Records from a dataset
Segment Open
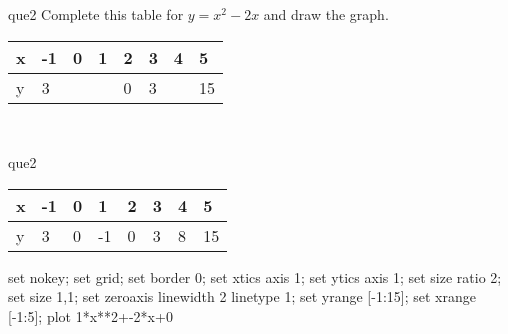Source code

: \documentclass[13.5pt, varwidth=true]{beamer}
\begin{document}
\begin{frame}[shrink=19,fragile]
	\begin{beamercolorbox}[rounded=true, left, shadow=true,wd=14.8cm]{que2}
		 Complete this table for $y = x^{2} - 2x$ and draw the graph. \\[0.3cm] \renewcommand{\arraystretch}{1.2}\begin{tabular}{|C|C|C|C|C|C|C|C|} \hline x & -1 & 0 & 1 & 2 & 3 & 4 & 5 \\ \hline y & 3 &  &  & 0 & 3 &  & 15\\ \hline \end{tabular}\\[0.3cm]
	\end{beamercolorbox}
\end{frame}
\begin{frame}[shrink=19,fragile]
	\begin{beamercolorbox}[rounded=true, left, shadow=true,wd=14.8cm]{que2}
		\renewcommand{\arraystretch}{1.2}\begin{tabular}{|C|C|C|C|C|C|C|C|} \hline x & -1 & 0 & 1 & 2 & 3 & 4 & 5 \\ \hline y & 3 & 0 & -1 & 0 & 3 & 8 & 15\\ \hline \end{tabular}\begin{gnuplot}[terminal=pdf] set nokey; set grid; set border 0; set xtics axis 1; set ytics axis 1; set size ratio 2; set size 1,1; set zeroaxis linewidth 2 linetype 1; set yrange [-1:15]; set xrange [-1:5]; plot 1*x**2+-2*x+0 \end{gnuplot}
	\end{beamercolorbox}
\end{frame}
\end{document}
Segment Closed
= EXERCISE DETAILS =
Would you return the entries verbatim, minus any images?

= RESPONSE BOX =
Source code

: \documentclass[13.5pt, varwidth=true]{beamer}
\begin{document}
\begin{frame}[shrink=19,fragile]
	\begin{beamercolorbox}[rounded=true, left, shadow=true,wd=14.8cm]{que2}
		 Complete this table for $y = x^{2} - 2x$ and draw the graph. \\[0.3cm] \renewcommand{\arraystretch}{1.2}\begin{tabular}{|C|C|C|C|C|C|C|C|} \hline x & -1 & 0 & 1 & 2 & 3 & 4 & 5 \\ \hline y & 3 &  &  & 0 & 3 &  & 15\\ \hline \end{tabular}\\[0.3cm]
	\end{beamercolorbox}
\end{frame}
\begin{frame}[shrink=19,fragile]
	\begin{beamercolorbox}[rounded=true, left, shadow=true,wd=14.8cm]{que2}
		\renewcommand{\arraystretch}{1.2}\begin{tabular}{|C|C|C|C|C|C|C|C|} \hline x & -1 & 0 & 1 & 2 & 3 & 4 & 5 \\ \hline y & 3 & 0 & -1 & 0 & 3 & 8 & 15\\ \hline \end{tabular}\begin{gnuplot}[terminal=pdf] set nokey; set grid; set border 0; set xtics axis 1; set ytics axis 1; set size ratio 2; set size 1,1; set zeroaxis linewidth 2 linetype 1; set yrange [-1:15]; set xrange [-1:5]; plot 1*x**2+-2*x+0 \end{gnuplot}
	\end{beamercolorbox}
\end{frame}
\end{document}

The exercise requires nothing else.